At least 11 people were killed across Syria early Tuesday, the LCC said.

Meanwhile, former Prime Minister Riyad Hijab was out of the country Tuesday, a day after defecting from President Bashar al-Assad's regime.

"I announce today my defection from the killing and terrorist regime, and I announce that I have joined the ranks of the freedom and dignity revolution. I announce that I am from today a soldier in this blessed revolution," Hijab said in a written statement, read by a Syrian opposition official Monday on Al Jazeera.

Al-Assad appointed Hijab as prime minister about 2 months ago -- roughly the same time when Hijab started hatching his plan to defect, said Hijab's spokesman, Muhammad el-Etri said.

The former prime minister escaped Syria with the help of the rebel Free Syrian Army, el-Etri said.

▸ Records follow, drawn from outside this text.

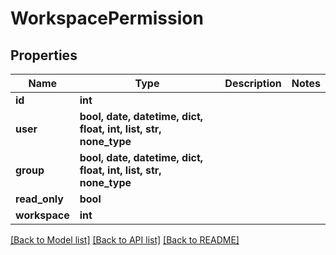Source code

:# WorkspacePermission


## Properties

Name | Type | Description | Notes
------------ | ------------- | ------------- | -------------
**id** | **int** |  | 
**user** | **bool, date, datetime, dict, float, int, list, str, none_type** |  | 
**group** | **bool, date, datetime, dict, float, int, list, str, none_type** |  | 
**read_only** | **bool** |  | 
**workspace** | **int** |  | 

[[Back to Model list]](../#documentation-for-models) [[Back to API list]](../#documentation-for-api-endpoints) [[Back to README]](../)



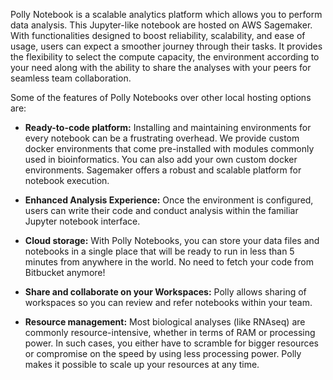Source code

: Polly Notebook is a scalable analytics platform which allows you to perform data analysis. This Jupyter-like notebook are hosted on AWS Sagemaker. With functionalities designed to boost reliability, scalability, and ease of usage, users can expect a smoother journey through their tasks. It provides the flexibility to select the compute capacity, the environment according to your need along with the ability to share the analyses with your peers for seamless team collaboration. 

Some of the features of Polly Notebooks over other local hosting options are:

*   **Ready-to-code platform:** Installing and maintaining environments for every notebook can be a frustrating overhead. We provide custom docker environments that come pre-installed with modules commonly used in bioinformatics. You can also add your own custom docker environments. Sagemaker offers a robust and scalable platform for notebook execution.

*   **Enhanced Analysis Experience:** Once the environment is configured, users can write their code and conduct analysis within the familiar Jupyter notebook interface. 

*   **Cloud storage:** With Polly Notebooks, you can store your data files and notebooks in a single place that will be ready to run in less than 5 minutes from anywhere in the world. No need to fetch your code from Bitbucket anymore!

*   **Share and collaborate on your Workspaces:** Polly allows sharing of workspaces so you can review and refer notebooks within your team. 

*   **Resource management:** Most biological analyses (like RNAseq) are commonly resource-intensive, whether in terms of RAM or processing power. In such cases, you either have to scramble for bigger resources or compromise on the speed by using less processing power. Polly makes it possible to scale up your resources at any time.


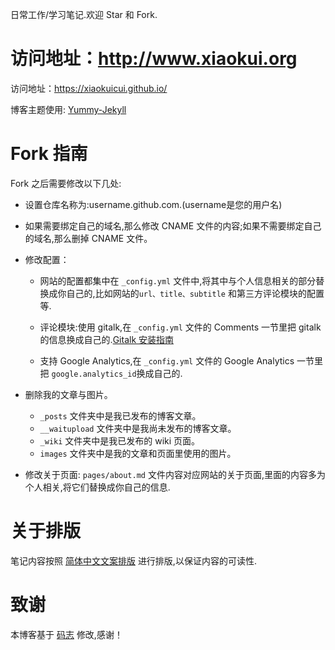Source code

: 日常工作/学习笔记.欢迎 Star 和 Fork.

# 访问地址：<http://www.xiaokui.org>
访问地址：<https://xiaokuicui.github.io/>

博客主题使用: [Yummy-Jekyll](https://github.com/DONGChuan/Yummy-Jekyll)

# Fork 指南

Fork 之后需要修改以下几处:

- 设置仓库名称为:username.github.com.(username是您的用户名)

- 如果需要绑定自己的域名,那么修改 CNAME 文件的内容;如果不需要绑定自己的域名,那么删掉 CNAME 文件。

- 修改配置：

  - 网站的配置都集中在 `_config.yml` 文件中,将其中与个人信息相关的部分替换成你自己的,比如网站的`url、title、subtitle` 和第三方评论模块的配置等.

  - 评论模块:使用 gitalk,在 `_config.yml` 文件的 Comments 一节里把 gitalk 的信息换成自己的.[Gitalk 安装指南](https://github.com/gitalk/gitalk#install)

  - 支持 Google Analytics,在 `_config.yml` 文件的 Google Analytics 一节里把 `google.analytics_id`换成自己的.

- 删除我的文章与图片。

  - `_posts` 文件夹中是我已发布的博客文章。
  - `__waitupload` 文件夹中是我尚未发布的博客文章。
  - `_wiki` 文件夹中是我已发布的 wiki 页面。
  - `images` 文件夹中是我的文章和页面里使用的图片。

- 修改关于页面: `pages/about.md` 文件内容对应网站的关于页面,里面的内容多为个人相关,将它们替换成你自己的信息.

# 关于排版

笔记内容按照 [简体中文文案排版](https://github.com/mzlogin/chinese-copywriting-guidelines) 进行排版,以保证内容的可读性.

# 致谢

本博客基于 [码志](http://mazhuang.org/) 修改,感谢！

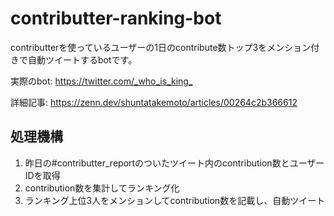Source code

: # contributter-ranking-bot

contributterを使っているユーザーの1日のcontribute数トップ3をメンション付きで自動ツイートするbotです。

実際のbot: <https://twitter.com/_who_is_king_>

詳細記事: <https://zenn.dev/shuntatakemoto/articles/00264c2b366612>

## 処理機構

1. 昨日の#contributter_reportのついたツイート内のcontribution数とユーザーIDを取得
2. contribution数を集計してランキング化
3. ランキング上位3人をメンションしてcontribution数を記載し、自動ツイート
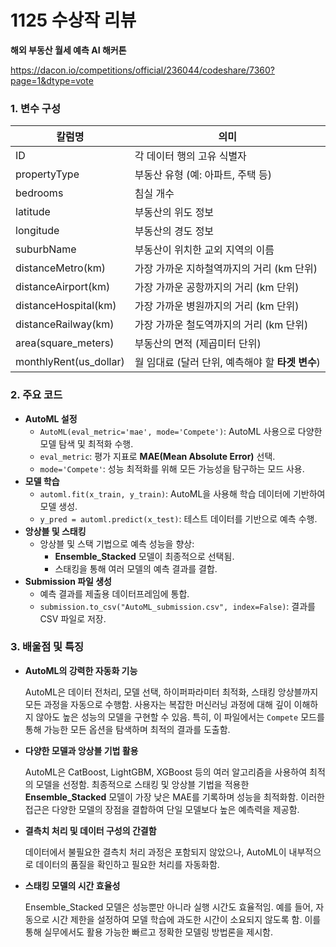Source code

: # 1125 수상작 리뷰

**해외 부동산 월세 예측 AI 해커톤**

https://dacon.io/competitions/official/236044/codeshare/7360?page=1&dtype=vote

### 1. 변수 구성

| **칼럼명** | **의미** |
| --- | --- |
| ID | 각 데이터 행의 고유 식별자 |
| propertyType | 부동산 유형 (예: 아파트, 주택 등) |
| bedrooms | 침실 개수 |
| latitude | 부동산의 위도 정보 |
| longitude | 부동산의 경도 정보 |
| suburbName | 부동산이 위치한 교외 지역의 이름 |
| distanceMetro(km) | 가장 가까운 지하철역까지의 거리 (km 단위) |
| distanceAirport(km) | 가장 가까운 공항까지의 거리 (km 단위) |
| distanceHospital(km) | 가장 가까운 병원까지의 거리 (km 단위) |
| distanceRailway(km) | 가장 가까운 철도역까지의 거리 (km 단위) |
| area(square_meters) | 부동산의 면적 (제곱미터 단위) |
| monthlyRent(us_dollar) | 월 임대료 (달러 단위, 예측해야 할 **타겟 변수**) |

### 2. 주요 코드

- **AutoML 설정**
    - `AutoML(eval_metric='mae', mode='Compete')`: AutoML 사용으로 다양한 모델 탐색 및 최적화 수행.
    - `eval_metric`: 평가 지표로 **MAE(Mean Absolute Error)** 선택.
    - `mode='Compete'`: 성능 최적화를 위해 모든 가능성을 탐구하는 모드 사용.
- **모델 학습**
    - `automl.fit(x_train, y_train)`: AutoML을 사용해 학습 데이터에 기반하여 모델 생성.
    - `y_pred = automl.predict(x_test)`: 테스트 데이터를 기반으로 예측 수행.
- **앙상블 및 스태킹**
    - 앙상블 및 스택 기법으로 예측 성능을 향상:
        - **Ensemble_Stacked** 모델이 최종적으로 선택됨.
        - 스태킹을 통해 여러 모델의 예측 결과를 결합.
- **Submission 파일 생성**
    - 예측 결과를 제출용 데이터프레임에 통합.
    - `submission.to_csv("AutoML_submission.csv", index=False)`: 결과를 CSV 파일로 저장.

### 3. 배울점 및 특징

- **AutoML의 강력한 자동화 기능**
    
    AutoML은 데이터 전처리, 모델 선택, 하이퍼파라미터 최적화, 스태킹 앙상블까지 모든 과정을 자동으로 수행함. 사용자는 복잡한 머신러닝 과정에 대해 깊이 이해하지 않아도 높은 성능의 모델을 구현할 수 있음. 특히, 이 파일에서는 `Compete` 모드를 통해 가능한 모든 옵션을 탐색하며 최적의 결과를 도출함.
    
- **다양한 모델과 앙상블 기법 활용**
    
    AutoML은 CatBoost, LightGBM, XGBoost 등의 여러 알고리즘을 사용하여 최적의 모델을 선정함. 최종적으로 스태킹 및 앙상블 기법을 적용한 **Ensemble_Stacked** 모델이 가장 낮은 MAE를 기록하며 성능을 최적화함. 이러한 접근은 다양한 모델의 장점을 결합하여 단일 모델보다 높은 예측력을 제공함.
    
- **결측치 처리 및 데이터 구성의 간결함**
    
    데이터에서 불필요한 결측치 처리 과정은 포함되지 않았으나, AutoML이 내부적으로 데이터의 품질을 확인하고 필요한 처리를 자동화함. 
    
- **스태킹 모델의 시간 효율성**
    
    Ensemble_Stacked 모델은 성능뿐만 아니라 실행 시간도 효율적임. 예를 들어, 자동으로 시간 제한을 설정하여 모델 학습에 과도한 시간이 소요되지 않도록 함. 이를 통해 실무에서도 활용 가능한 빠르고 정확한 모델링 방법론을 제시함.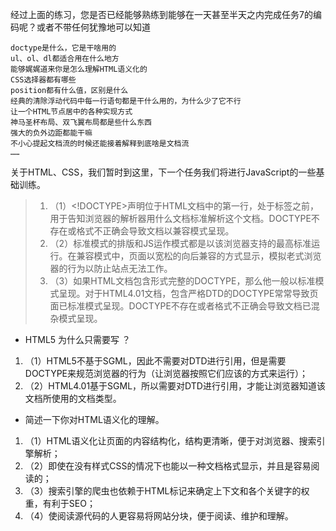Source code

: 经过上面的练习，您是否已经能够熟练到能够在一天甚至半天之内完成任务7的编码呢？或者不带任何犹豫地可以知道
    
    doctype是什么，它是干啥用的
    ul、ol、dl都适合用在什么地方
    能够娓娓道来你是怎么理解HTML语义化的
    CSS选择器都有哪些
    position都有什么值，区别是什么
    经典的清除浮动代码中每一行语句都是干什么用的，为什么少了它不行
    让一个HTML节点居中的各种实现方式
    神马圣杯布局、双飞翼布局都是些什么东西
    强大的负外边距都能干嘛
    不小心提起文档流的时候还能接着解释到底啥是文档流
    ……

关于HTML、CSS，我们暂时到这里，下一个任务我们将进行JavaScript的一些基础训练。


> 1. （1）<!DOCTYPE>声明位于HTML文档中的第一行，处于<html>标签之前，用于告知浏览器的解析器用什么文档标准解析这个文档。DOCTYPE不存在或格式不正确会导致文档以兼容模式呈现。
> 2. （2）标准模式的排版和JS运作模式都是以该浏览器支持的最高标准运行。在兼容模式中，页面以宽松的向后兼容的方式显示，模拟老式浏览器的行为以防止站点无法工作。
> 3. （3）如果HTML文档包含形式完整的DOCTYPE，那么他一般以标准模式呈现。对于HTML4.01文档，包含严格DTD的DOCTYPE常常导致页面已标准模式呈现。DOCTYPE不存在或者格式不正确会导致文档已混杂模式呈现。

* HTML5 为什么只需要写 <!DOCTYPE HTML>？
1. （1）HTML5不基于SGML，因此不需要对DTD进行引用，但是需要DOCTYPE来规范浏览器的行为（让浏览器按照它们应该的方式来运行）；
2. （2）HTML4.01基于SGML，所以需要对DTD进行引用，才能让浏览器知道该文档所使用的文档类型。

* 简述一下你对HTML语义化的理解。
1. （1）HTML语义化让页面的内容结构化，结构更清晰，便于对浏览器、搜索引擎解析；
2. （2）即使在没有样式CSS的情况下也能以一种文档格式显示，并且是容易阅读的；
3. （3）搜索引擎的爬虫也依赖于HTML标记来确定上下文和各个关键字的权重，有利于SEO；
4. （4）使阅读源代码的人更容易将网站分块，便于阅读、维护和理解。


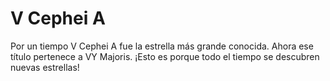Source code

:# V Cephei A

Por un tiempo V Cephei A fue la estrella más grande conocida. Ahora ese título
pertenece a VY Majoris. ¡Esto es porque todo el tiempo se descubren nuevas
estrellas!
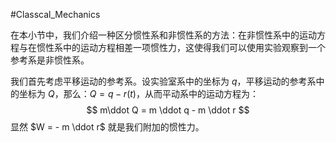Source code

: #Classcal_Mechanics 

在本小节中，我们介绍一种区分惯性系和非惯性系的方法：在非惯性系中的运动方程与在惯性系中的运动方程相差一项惯性力，这使得我们可以使用实验观察到一个参考系是非惯性系。

我们首先考虑平移运动的参考系。设实验室系中的坐标为 $q$，平移运动的参考系中的坐标为 $Q$，那么：$Q = q - r(t)$，从而平动系中的运动方程为：
$$
m\ddot Q = m \ddot q  - m \ddot r 
$$
显然 $W = - m \ddot r$ 就是我们附加的惯性力。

Hijab's defection drew optimism from officials in Washington.

"The momentum is with the opposition and with the Syrian people. It is clear that these defections are reaching the highest levels of the Syrian government, and Assad cannot restore his control over the country because the Syrian people will not allow it," White House spokesman Jay Carney said.

But some analysts said Hijab's departure doesn't necessarily mean al-Assad's regime will implode anytime soon.

"The prime minister in Syria is the head of the government, but the government in Syria doesn't rule the country," said Andrew Tabler of the Washington Institute for Near East Policy. "It's the regime, and the regime includes the security services, the army and the members of the Assad family."

In addition, al-Assad's regime is comprised primarily of minority Alawites, while Hijab is a Sunni.

"The lack of any meaningful leadership defections from the Alawite sector of the regime is very distressing," said Aram Nerguizian of the Center for Strategic and International Studies. Sunni defections have not weakened the regime's inner core, he said.

Nonetheless, Hijab's departure is considered the highest-profile defection from the Syrian government.

In July, one of Syria's most senior diplomats -- Nawaf al-Fares -- defected, publicly embraced his country's uprising and called for a foreign military intervention. Al-Fares was Syria's ambassador to Iraq.

Manaf Tlas, a Sunni general in Syria's elite Republican Guards, also defected last month. Tlas is the son of a former defense minister and a cousin of a first lieutenant in al-Assad's army.

Hijab, like al-Fares and Tlas, is a Sunni who served in a power structure dominated by the Alawite minority, an offshoot of Shiism.

Opposition leaders hailed the news of Hijab's defection.

"We consider the defection to be what is morally right and what is called for at this historic time," said Abdulbaset Sieda, head of the Syrian National Council. "This is a killer and criminal regime, and at this historic moment, there should be no further hesitation. It is imperative to stand by the people of Syria now."

It was not clear exactly where Hijab was on Tuesday.

El-Etri, his spokesman, said Monday that Hijab was "in a country neighboring Syria" and would be heading to Qatar "sometime soon."

George Sabra, a spokesman for the opposition Syrian National Council, said Monday that Hijab arrived with his family in Jordan.

Roughly 17,000 people have been killed since the Syrian conflict first flared in March 2011, when government forces began cracking down on protesters, U.N. Secretary-General Ban Ki-moon said last month. The opposition put the toll at more than 20,000.

CNN can not independently confirm reports of violence, as the government has severely restricted access to Syria by international journalists.